Given records.
+++
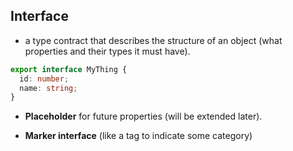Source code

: 
## Interface
* a type contract that describes the structure of an object (what properties and their types it must have).
```ts
export interface MyThing {
  id: number;
  name: string;
}
```

* **Placeholder** for future properties (will be extended later).

* **Marker interface** (like a tag to indicate some category)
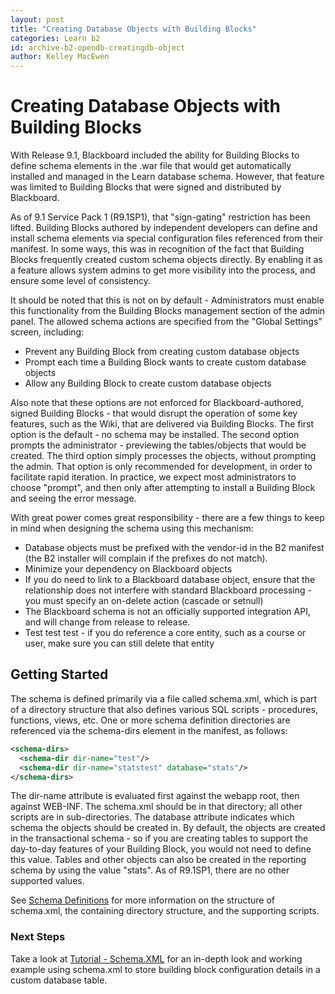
 ```yaml
---
layout: post
title: "Creating Database Objects with Building Blocks"
categories: Learn b2
id: archive-b2-opendb-creatingdb-object
author: Kelley MacEwen
---
```


# Creating Database Objects with Building Blocks

With Release 9.1, Blackboard included the ability for Building Blocks to
define schema elements in the .war file that would get automatically installed
and managed in the Learn database schema. However, that feature was limited to
Building Blocks that were signed and distributed by Blackboard.

As of 9.1 Service Pack 1 (R9.1SP1), that "sign-gating" restriction has been
lifted. Building Blocks authored by independent developers can define and
install schema elements via special configuration files referenced from their
manifest. In some ways, this was in recognition of the fact that Building
Blocks frequently created custom schema objects directly. By enabling it as a
feature allows system admins to get more visibility into the process, and
ensure some level of consistency.

It should be noted that this is not on by default - Administrators must enable
this functionality from the Building Blocks management section of the admin
panel. The allowed schema actions are specified from the "Global Settings"
screen, including:

- Prevent any Building Block from creating custom database objects
- Prompt each time a Building Block wants to create custom database objects
- Allow any Building Block to create custom database objects

Also note that these options are not enforced for Blackboard-authored, signed
Building Blocks - that would disrupt the operation of some key features, such
as the Wiki, that are delivered via Building Blocks. The first option is the
default - no schema may be installed. The second option prompts the
administrator - previewing the tables/objects that would be created. The third
option simply processes the objects, without prompting the admin. That option
is only recommended for development, in order to facilitate rapid iteration.
In practice, we expect most administrators to choose "prompt", and then only
after attempting to install a Building Block and seeing the error message.

With great power comes great responsibility - there are a few things to keep
in mind when designing the schema using this mechanism:

- Database objects must be prefixed with the vendor-id in the B2 manifest (the B2 installer will complain if the prefixes do not match).
- Minimize your dependency on Blackboard objects
- If you do need to link to a Blackboard database object, ensure that the relationship does not interfere with standard Blackboard processing - you must specify an on-delete action (cascade or setnull)
- The Blackboard schema is not an officially supported integration API, and will change from release to release.
- Test test test - if you do reference a core entity, such as a course or user, make sure you can still delete that entity

## Getting Started

The schema is defined primarily via a file called schema.xml, which is part of
a directory structure that also defines various SQL scripts - procedures,
functions, views, etc. One or more schema definition directories are
referenced via the schema-dirs element in the manifest, as follows:

```xml
<schema-dirs>
  <schema-dir dir-name="test"/>
  <schema-dir dir-name="statstest" database="stats"/>
</schema-dirs>
```

The dir-name attribute is evaluated first against the webapp root, then
against WEB-INF. The schema.xml should be in that directory; all other scripts
are in sub-directories. The database attribute indicates which schema the
objects should be created in. By default, the objects are created in the
transactional schema - so if you are creating tables to support the day-to-day
features of your Building Block, you would not need to define this value.
Tables and other objects can also be created in the reporting schema by using
the value "stats". As of R9.1SP1, there are no other supported values.

See [Schema Definitions](/archive/b2/opendb/schema-definitions) for
more information on the structure of schema.xml, the containing directory
structure, and the supporting scripts.

### Next Steps

Take a look at [Tutorial - Schema.XML](/archive/b2/opendb/schema-xml) for an in-depth
look and working example using schema.xml to store building block
configuration details in a custom database table.
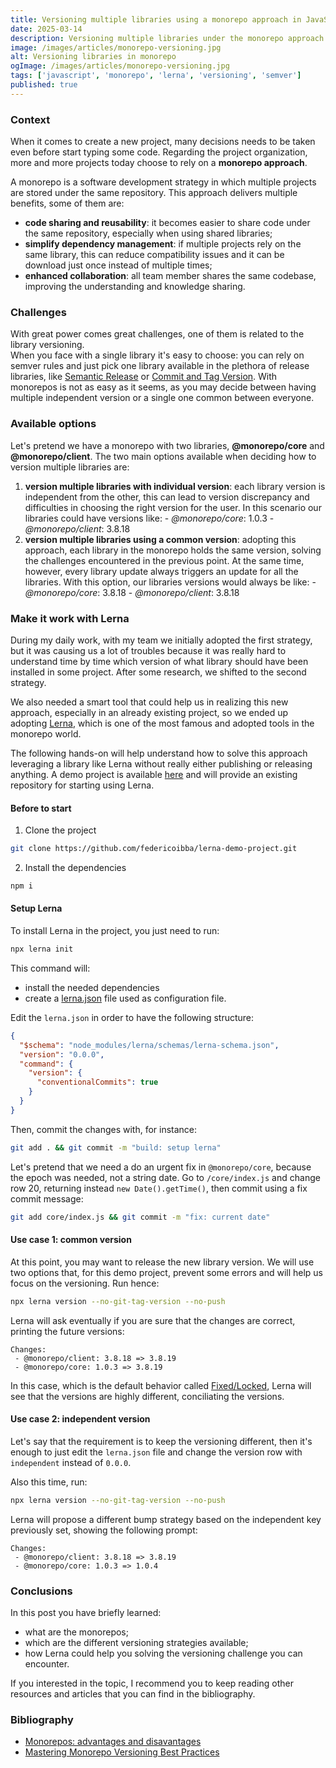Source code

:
 ```yaml
---
title: Versioning multiple libraries using a monorepo approach in JavaScript
date: 2025-03-14
description: Versioning multiple libraries under the monorepo approach can be challenging, let's see how to face this problems.
image: /images/articles/monorepo-versioning.jpg
alt: Versioning libraries in monorepo
ogImage: /images/articles/monorepo-versioning.jpg
tags: ['javascript', 'monorepo', 'lerna', 'versioning', 'semver']
published: true
---
```


### Context

When it comes to create a new project, many decisions needs to be taken even before start typing some code. Regarding the project organization, more and more projects today choose to rely on a **monorepo approach**.

A monorepo is a software development strategy in which multiple projects are stored under the same repository. This approach delivers multiple benefits, some of them are:

- **code sharing and reusability**: it becomes easier to share code under the same repository, especially when using shared libraries;
- **simplify dependency management**: if multiple projects rely on the same library, this can reduce compatibility issues and it can be download just once instead of multiple times;
- **enhanced collaboration**: all team member shares the same codebase, improving the understanding and knowledge sharing.

### Challenges

With great power comes great challenges, one of them is related to the library versioning.  
When you face with a single library it's easy to choose: you can rely on semver rules and just pick one library available in the plethora of release libraries, like <a href="https://github.com/semantic-release/semantic-release" target="_blank">Semantic Release</a> or <a href="https://github.com/absolute-version/commit-and-tag-version" target="_blank">Commit and Tag Version</a>.
With monorepos is not as easy as it seems, as you may decide between having multiple independent version or a single one common between everyone.

### Available options

Let's pretend we have a monorepo with two libraries, **@monorepo/core** and **@monorepo/client**. The two main options available when deciding how to version multiple libraries are:

1. **version multiple libraries with individual version**: each library version is independent from the other, this can lead to version discrepancy and difficulties
   in choosing the right version for the user. In this scenario our libraries could have versions like: - _@monorepo/core_: 1.0.3 - _@monorepo/client_: 3.8.18
2. **version multiple libraries using a common version**: adopting this approach, each library in the monorepo holds the same version, solving the
   challenges encountered in the previous point. At the same time, however, every library update always triggers an update for all the libraries. With this option, our libraries versions would always be like: - _@monorepo/core_: 3.8.18 - _@monorepo/client_: 3.8.18

### Make it work with Lerna

During my daily work, with my team we initially adopted the first strategy, but it was causing us a lot of troubles because it was really hard to understand time by time which version of what library should have been installed in some project.
After some research, we shifted to the second strategy.

We also needed a smart tool that could help us in realizing this new approach, especially in an already existing project, so we ended up adopting <a href="https://lerna.js.org/" target="_blank">Lerna</a>,
which is one of the most famous and adopted tools in the monorepo world.

The following hands-on will help understand how to solve this approach leveraging a library like Lerna without really either publishing or releasing anything. A demo project is available <a href="https://github.com/federicoibba/lerna-demo-project" target="_blank">here</a> and will provide an existing repository for starting using Lerna.

#### Before to start

1. Clone the project

```bash
git clone https://github.com/federicoibba/lerna-demo-project.git
```

2. Install the dependencies

```bash
npm i
```

#### Setup Lerna

To install Lerna in the project, you just need to run:

```bash
npx lerna init
```

This command will:

- install the needed dependencies
- create a [lerna.json](https://lerna.js.org/docs/api-reference/configuration) file used as configuration file.

Edit the `lerna.json` in order to have the following structure:

```json [lerna.json]
{
  "$schema": "node_modules/lerna/schemas/lerna-schema.json",
  "version": "0.0.0",
  "command": {
    "version": {
      "conventionalCommits": true
    }
  }
}
```

Then, commit the changes with, for instance:

```bash
git add . && git commit -m "build: setup lerna"
```

Let's pretend that we need a do an urgent fix in `@monorepo/core`, because the epoch was needed, not a string date.
Go to `/core/index.js` and change row 20, returning instead `new Date().getTime()`, then commit using a fix commit message:

```bash
git add core/index.js && git commit -m "fix: current date"
```

#### Use case 1: common version

At this point, you may want to release the new library version.
We will use two options that, for this demo project, prevent some errors and will help us focus on the versioning. Run hence:

```bash
npx lerna version --no-git-tag-version --no-push
```

Lerna will ask eventually if you are sure that the changes are correct, printing the future versions:

```
Changes:
 - @monorepo/client: 3.8.18 => 3.8.19
 - @monorepo/core: 1.0.3 => 3.8.19
```

In this case, which is the default behavior called [Fixed/Locked](https://lerna.js.org/docs/features/version-and-publish#fixedlocked-mode-default), Lerna will see that the versions are highly different, conciliating the versions.

#### Use case 2: independent version

Let's say that the requirement is to keep the versioning different, then it's enough to just edit the `lerna.json` file and change the version row with `independent` instead of `0.0.0`.

Also this time, run:

```bash
npx lerna version --no-git-tag-version --no-push
```

Lerna will propose a different bump strategy based on the independent key previously set, showing the following prompt:

```
Changes:
 - @monorepo/client: 3.8.18 => 3.8.19
 - @monorepo/core: 1.0.3 => 1.0.4
```

### Conclusions

In this post you have briefly learned:

- what are the monorepos;
- which are the different versioning strategies available;
- how Lerna could help you solving the versioning challenge you can encounter.

If you interested in the topic, I recommend you to keep reading other resources and articles that you can find in the bibliography.

### Bibliography

- <a href="https://medium.com/@alessandro.traversi/monorepos-advantages-and-disadvantages-233c1b7146c2" target="_blank">Monorepos: advantages and disavantages</a>
- <a href="https://amarchenko.dev/blog/2023-09-26-versioning/" target="_blank">Mastering Monorepo Versioning Best Practices</a>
+++
Directions. From the entries above, extract only the lines running from the one containing "panel. The allowed" through the one containing "- Allow any", inclusive.

Result of this exercise.
panel. The allowed schema actions are specified from the "Global Settings"
screen, including:

- Prevent any Building Block from creating custom database objects
- Prompt each time a Building Block wants to create custom database objects
- Allow any Building Block to create custom database objects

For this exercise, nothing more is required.